#### TASK DIRECTIONS
Repeat exactly, and only, the lines of the entries below from the one with "int deniminator with" through the one with "negative numerator |", both ends included.

#### DATASET RECORDS
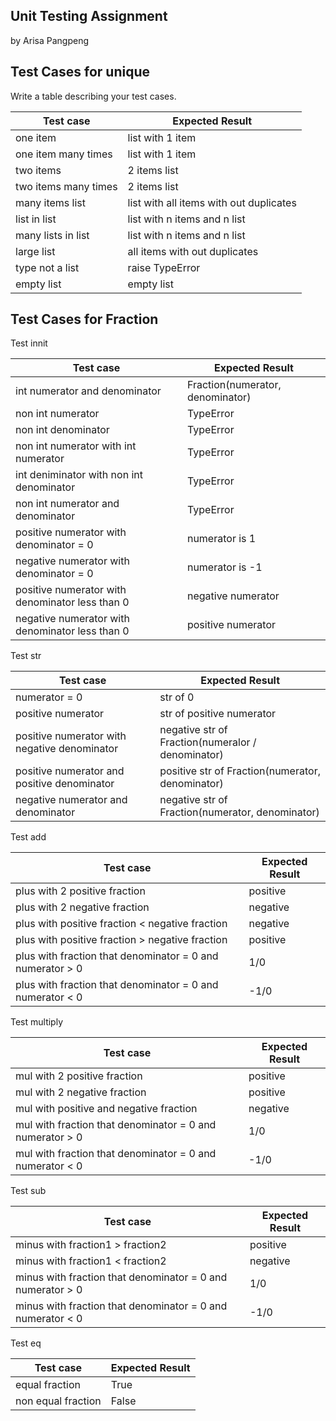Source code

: ## Unit Testing Assignment

by Arisa Pangpeng


## Test Cases for unique

Write a table describing your test cases.

| Test case              |  Expected Result    |
|------------------------|---------------------|
| one item               |  list with 1 item   |
| one item many times    |  list with 1 item   |
| two items              |  2 items list       |
| two items many times   |  2 items list       |
| many items list        | list with all items with out duplicates |
| list in list | list with n items and n list |
| many lists in list |  list with n items and n list |
| large list | all items with out duplicates |
| type not a list | raise TypeError |
| empty list| empty list|
## Test Cases for Fraction

Test innit

| Test case              |  Expected Result    |
|------------------------|---------------------|
| int numerator and denominator       |  Fraction(numerator, denominator)   |
| non int numerator   |  TypeError  |
| non int denominator             |  TypeError       |
| non int numerator with int numerator             |  TypeError       |
| int deniminator with non int denominator             |  TypeError       |
| non int numerator and denominator             |  TypeError       |
| positive numerator with denominator = 0   |  numerator is 1  |
| negative numerator with denominator = 0     | numerator is -1 |
| positive numerator with denominator less than 0   | negative numerator |
| negative numerator with denominator less than 0   | positive numerator |

Test str

| Test case              |  Expected Result    |
|------------------------|---------------------|
| numerator = 0 | str of 0 |
| positive numerator| str of positive numerator|
| positive numerator with negative denominator| negative str of Fraction(numeralor / denominator)|
| positive numerator and positive denominator| positive str of Fraction(numerator, denominator) |
| negative numerator and denominator| negative str of Fraction(numerator, denominator) |

Test add

| Test case              |  Expected Result    |
|------------------------|---------------------|
| plus with 2 positive fraction   | positive |
| plus with 2 negative fraction   | negative |
| plus with positive fraction < negative fraction   | negative |
| plus with positive fraction > negative fraction   | positive |
| plus with fraction that denominator = 0 and numerator > 0   | 1/0 |
| plus with fraction that denominator = 0 and numerator < 0   | -1/0 |

Test multiply

| Test case              |  Expected Result    |
|------------------------|---------------------|
| mul with 2 positive fraction   | positive |
| mul with 2 negative fraction   | positive |
| mul with positive and negative fraction   | negative |
| mul with fraction that denominator = 0 and numerator > 0   | 1/0 |
| mul with fraction that denominator = 0 and numerator < 0   | -1/0 |

Test sub

| Test case              |  Expected Result    |
|------------------------|---------------------|
| minus with fraction1 > fraction2   | positive |
| minus with fraction1 < fraction2   | negative |
| minus with fraction that denominator = 0 and numerator > 0   | 1/0 |
| minus with fraction that denominator = 0 and numerator < 0   | -1/0 |

Test eq

| Test case              |  Expected Result    |
|------------------------|---------------------|
| equal fraction | True |
| non equal fraction | False |

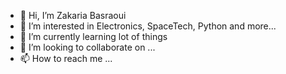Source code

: - 👋 Hi, I’m Zakaria Basraoui
- 👀 I’m interested in Electronics, SpaceTech, Python and more...
- 🌱 I’m currently learning lot of things
- 💞️ I’m looking to collaborate on ...
- 📫 How to reach me ...

<!---
Zakariabs/Zakariabs is a ✨ special ✨ repository because its `README.md` (this file) appears on your GitHub profile.
You can click the Preview link to take a look at your changes.
--->
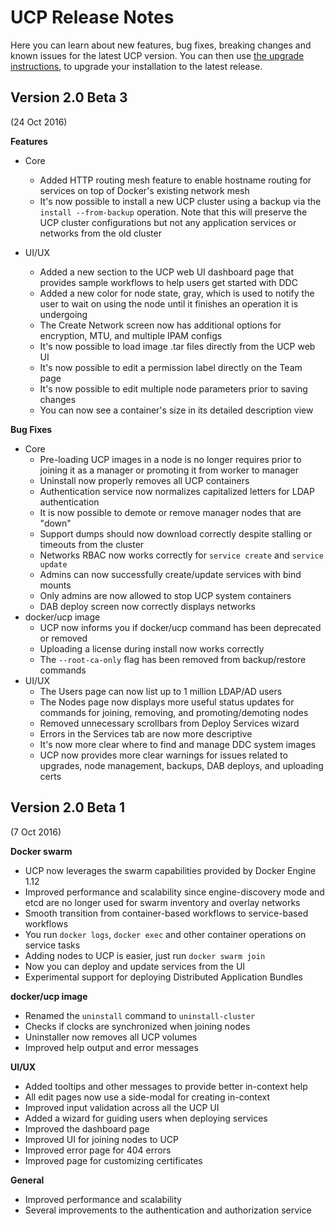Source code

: <!--[metadata]>
+++
alias=["/ucp/release_notes/"]
title ="Release Notes"
description="Release notes for Docker Universal Control Plane. Learn more about the changes introduced in the latest versions."
keywords = ["Docker, UCP", "Release notes", "Versions"]
[menu.main]
identifier="ucp-release-notes"
parent="mn_ucp"
weight=100
+++
<![end-metadata]-->

# UCP Release Notes

Here you can learn about new features, bug fixes, breaking changes and
known issues for the latest UCP version.
You can then use [the upgrade instructions](installation/upgrade.md), to
upgrade your installation to the latest release.

## Version 2.0 Beta 3

(24 Oct 2016)

**Features**

* Core
	* Added HTTP routing mesh feature to enable hostname routing for services on
	top of Docker's existing network mesh
	* It's now possible to install a new UCP cluster using a backup via the
	`install --from-backup` operation. Note that this will preserve the UCP cluster
	configurations but not any application services or networks from the old cluster

* UI/UX
	* Added a new section to the UCP web UI dashboard page that provides sample
	workflows to help users get started with DDC
	* Added a new color for node state, gray, which is used to notify the user
	to wait on using the node until it finishes an operation it is undergoing
	* The Create Network screen now has additional options for encryption, MTU,
	and multiple IPAM configs
	* It's now possible to load image .tar files directly from the UCP web UI
	* It's now possible to edit a permission label directly on the Team page
	* It's now possible to edit multiple node parameters prior to saving changes
	* You can now see a container's size in its detailed description view

**Bug Fixes**

* Core
	* Pre-loading UCP images in a node is no longer requires prior to joining
	it as a manager or promoting it from worker to manager
	* Uninstall now properly removes all UCP containers
	* Authentication service now normalizes capitalized letters for LDAP authentication
	* It is now possible to demote or remove manager nodes that are "down"
	* Support dumps should now download correctly despite stalling or timeouts
	from the cluster
	* Networks RBAC now works correctly for `service create` and `service update`
	* Admins can now successfully create/update services with bind mounts
	* Only admins are now allowed to stop UCP system containers
	* DAB deploy screen now correctly displays networks
* docker/ucp image
	* UCP now informs you if docker/ucp command has been deprecated or removed
	* Uploading a license during install now works correctly
	* The `--root-ca-only` flag has been removed from backup/restore commands
* UI/UX
	* The Users page can now list up to 1 million LDAP/AD users
	* The Nodes page now displays more useful status updates for commands for
	joining, removing, and promoting/demoting nodes
	* Removed unnecessary scrollbars from Deploy Services wizard
	* Errors in the Services tab are now more descriptive
	* It's now more clear where to find and manage DDC system images
	* UCP now provides more clear warnings for issues related to upgrades, node
	management, backups, DAB deploys, and uploading certs

## Version 2.0 Beta 1

(7 Oct 2016)

**Docker swarm**

* UCP now leverages the swarm capabilities provided by Docker Engine 1.12
* Improved performance and scalability since engine-discovery mode and etcd are
no longer used for swarm inventory and overlay networks
* Smooth transition from container-based workflows to service-based workflows
* You run `docker logs`, `docker exec` and other container operations on
service tasks
* Adding nodes to UCP is easier, just run `docker swarm join`
* Now you can deploy and update services from the UI
* Experimental support for deploying Distributed Application Bundles

**docker/ucp image**

* Renamed the `uninstall` command to `uninstall-cluster`
* Checks if clocks are synchronized when joining nodes
* Uninstaller now removes all UCP volumes
* Improved help output and error messages

**UI/UX**

* Added tooltips and other messages to provide better in-context help
* All edit pages now use a side-modal for creating in-context
* Improved input validation across all the UCP UI
* Added a wizard for guiding users when deploying services
* Improved the dashboard page
* Improved UI for joining nodes to UCP
* Improved error page for 404 errors
* Improved page for customizing certificates

**General**

* Improved performance and scalability
* Several improvements to the authentication and authorization service
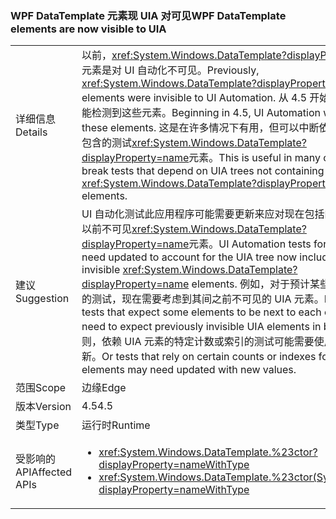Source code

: ### <a name="wpf-datatemplate-elements-are-now-visible-to-uia"></a><span data-ttu-id="86f4c-101">WPF DataTemplate 元素现 UIA 对可见</span><span class="sxs-lookup"><span data-stu-id="86f4c-101">WPF DataTemplate elements are now visible to UIA</span></span>

|   |   |
|---|---|
|<span data-ttu-id="86f4c-102">详细信息</span><span class="sxs-lookup"><span data-stu-id="86f4c-102">Details</span></span>|<span data-ttu-id="86f4c-103">以前，<xref:System.Windows.DataTemplate?displayProperty=name>元素是对 UI 自动化不可见。</span><span class="sxs-lookup"><span data-stu-id="86f4c-103">Previously, <xref:System.Windows.DataTemplate?displayProperty=name> elements were invisible to UI Automation.</span></span> <span data-ttu-id="86f4c-104">从 4.5 开始，UI 自动化将能检测到这些元素。</span><span class="sxs-lookup"><span data-stu-id="86f4c-104">Beginning in 4.5, UI Automation will detect these elements.</span></span> <span data-ttu-id="86f4c-105">这是在许多情况下有用，但可以中断依赖于 UIA 树不包含的测试<xref:System.Windows.DataTemplate?displayProperty=name>元素。</span><span class="sxs-lookup"><span data-stu-id="86f4c-105">This is useful in many cases, but can break tests that depend on UIA trees not containing <xref:System.Windows.DataTemplate?displayProperty=name> elements.</span></span>|
|<span data-ttu-id="86f4c-106">建议</span><span class="sxs-lookup"><span data-stu-id="86f4c-106">Suggestion</span></span>|<span data-ttu-id="86f4c-107">UI 自动化测试此应用程序可能需要更新来应对现在包括的 UIA 树结构以前不可见<xref:System.Windows.DataTemplate?displayProperty=name>元素。</span><span class="sxs-lookup"><span data-stu-id="86f4c-107">UI Automation tests for this app may need updated to account for the UIA tree now including previously invisible <xref:System.Windows.DataTemplate?displayProperty=name> elements.</span></span> <span data-ttu-id="86f4c-108">例如，对于预计某些元素彼此相邻的测试，现在需要考虑到其间之前不可见的 UIA 元素。</span><span class="sxs-lookup"><span data-stu-id="86f4c-108">For example, tests that expect some elements to be next to each other may now need to expect previously invisible UIA elements in between.</span></span> <span data-ttu-id="86f4c-109">否则，依赖 UIA 元素的特定计数或索引的测试可能需要使用新值进行更新。</span><span class="sxs-lookup"><span data-stu-id="86f4c-109">Or tests that rely on certain counts or indexes for UIA elements may need updated with new values.</span></span>|
|<span data-ttu-id="86f4c-110">范围</span><span class="sxs-lookup"><span data-stu-id="86f4c-110">Scope</span></span>|<span data-ttu-id="86f4c-111">边缘</span><span class="sxs-lookup"><span data-stu-id="86f4c-111">Edge</span></span>|
|<span data-ttu-id="86f4c-112">版本</span><span class="sxs-lookup"><span data-stu-id="86f4c-112">Version</span></span>|<span data-ttu-id="86f4c-113">4.5</span><span class="sxs-lookup"><span data-stu-id="86f4c-113">4.5</span></span>|
|<span data-ttu-id="86f4c-114">类型</span><span class="sxs-lookup"><span data-stu-id="86f4c-114">Type</span></span>|<span data-ttu-id="86f4c-115">运行时</span><span class="sxs-lookup"><span data-stu-id="86f4c-115">Runtime</span></span>|
|<span data-ttu-id="86f4c-116">受影响的 API</span><span class="sxs-lookup"><span data-stu-id="86f4c-116">Affected APIs</span></span>|<ul><li><xref:System.Windows.DataTemplate.%23ctor?displayProperty=nameWithType></li><li><xref:System.Windows.DataTemplate.%23ctor(System.Object)?displayProperty=nameWithType></li></ul>|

#### SOLUTION TO THIS TASK
| int deniminator with non int denominator             |  TypeError       |
| non int numerator and denominator             |  TypeError       |
| positive numerator with denominator = 0   |  numerator is 1  |
| negative numerator with denominator = 0     | numerator is -1 |
| positive numerator with denominator less than 0   | negative numerator |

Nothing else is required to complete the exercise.